My mom died, alone, in a COVID ward, the day before New Year’s Eve.
She was intubated, sedated and surrounded by machines.
She should have died in her bed, surrounded by her four children, her 15 grandchildren and her 10 great-grandchildren. She deserved that. She deserved better.
Instead, she succumbed, finally, to the numbing endlessness of COVID, the cupidity of the pandemic’s deniers and her underlying health conditions. She fell in her home, went to the hospital with a fractured hip, had surgery (successful), got COVID (mild) — and two weeks later she slid back into the ICU and died.
Two years in, this pandemic is not over. And if it is less lethal to some, it remains cruelly lethal to others.
My mom was a willing patient. If you told her to take a medication, she would. If you asked her to take care when she walked down some stairs, she did. But she couldn’t stand up to those around her who didn’t take COVID warnings to heart.
We didn’t take good enough care of her.
It’s rather miraculous, I suppose, that my mother survived this long without getting the virus. She was surrounded in the nearly two years of this pandemic by raucous and loving family members who didn’t particularly avoid her before a vaccine was available — and many of whom declined to get the vaccine once it was released. The consensus seemed to be that family members like me just worried way too much. And that Big Pharma was somehow making big money off the vaccine and it was a big old bamboozle.
She had caretakers to support her, and for a long stretch some of them weren’t vaccinated either.
Crazy, you say. Yes, I say. Absolutely crazy. And crazy-making too.
The sequence of events and rapid trajectory of her decline show you just how vicious this pandemic can be, how dangerous to life and limb and how damaging to the tissue of family relations.
For months, we’d been preparing carefully for my mother and father to attend my daughter’s wedding in California in mid-Deember. It was to be the high point of the year.
My mom bought a new dress for the ceremony. She picked out one of her favorites that I’d bought her for the rehearsal dinner. We talked about it in nearly every conversation. During the tedium of the fall, the wedding of Alexandra shone out ahead like a beacon. December 19. Sunshine. Palm trees. Family. Celebration. All was prepared.
She was vaccinated. Unlike my father, my mother had gotten the vaccine as soon as it became available. My father, the alpha of the family, was more cavalier. He got the shots only after I harassed him to the point of rupturing our relationship. But he got them.

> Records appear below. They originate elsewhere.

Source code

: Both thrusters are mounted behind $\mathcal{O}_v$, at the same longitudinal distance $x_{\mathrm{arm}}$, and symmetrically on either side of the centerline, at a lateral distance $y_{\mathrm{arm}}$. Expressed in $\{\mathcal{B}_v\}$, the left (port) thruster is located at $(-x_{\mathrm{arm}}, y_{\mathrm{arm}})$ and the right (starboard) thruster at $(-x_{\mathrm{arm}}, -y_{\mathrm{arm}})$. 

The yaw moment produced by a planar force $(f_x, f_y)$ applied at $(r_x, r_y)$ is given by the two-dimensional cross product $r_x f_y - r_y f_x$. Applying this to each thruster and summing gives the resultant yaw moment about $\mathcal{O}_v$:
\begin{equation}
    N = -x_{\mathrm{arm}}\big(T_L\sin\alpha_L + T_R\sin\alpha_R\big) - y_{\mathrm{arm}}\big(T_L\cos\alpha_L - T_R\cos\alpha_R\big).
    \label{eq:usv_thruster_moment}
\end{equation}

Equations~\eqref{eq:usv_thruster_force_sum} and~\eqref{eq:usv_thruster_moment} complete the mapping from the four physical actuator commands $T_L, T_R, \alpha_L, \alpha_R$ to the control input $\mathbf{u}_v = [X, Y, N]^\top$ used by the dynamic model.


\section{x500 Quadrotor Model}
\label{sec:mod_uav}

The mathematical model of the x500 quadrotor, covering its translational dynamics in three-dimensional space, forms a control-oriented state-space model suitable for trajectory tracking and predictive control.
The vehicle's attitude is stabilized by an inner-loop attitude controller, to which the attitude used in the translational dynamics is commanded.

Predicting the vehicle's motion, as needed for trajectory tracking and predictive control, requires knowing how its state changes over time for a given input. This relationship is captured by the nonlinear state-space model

Then the week before the wedding, my father developed a cough. “I’m fine,” he insisted and ignored entreaties to go get tested despite the headlines screaming “Omicron!” Two days later and weakened badly, he collapsed while getting out of bed and was taken to the hospital. COVID.
My mom was still fine. We worried about my dad, who has a heart condition. He was on oxygen, in the ICU. Then two days after my father was diagnosed, my mother fell in her bathroom and fractured her hip. Off she went to the Cleveland Clinic for surgery to insert a rod — nothing very serious, the doctors assured us. But when she got there, within a day they discovered: COVID.
And so it was that for my daughter’s wedding in Palm Springs, both of her grandparents were in the ICU, both infected with COVID. Instead of swanning on the dance floor, they watched the ceremony via Zoom, hooked up to lots of clicking machines.
And while my father slowly got better, got off oxygen and after a week was released home, my mother appeared to improve and then somehow did not. Suddenly she needed oxygen. After a week out of the ICU and starting physical therapy, she started needing higher doses to breathe. After 12 days in hospital, they told us she was going back to the ICU, with maximum oxygen. Then, within hours, they told us to prepare for the worst. “This is what we usually see with older COVID patients,” the kind doctors at the Clinic said, answering all our questions after intubating our mother.
And then came the worst.
We all have to die, of course I know that. But it wasn’t her time. Not yet.
I’m sad and angry and have been dreading this outcome for months.
Her name was Marcia Joanne Paris Waxman. And she was 84.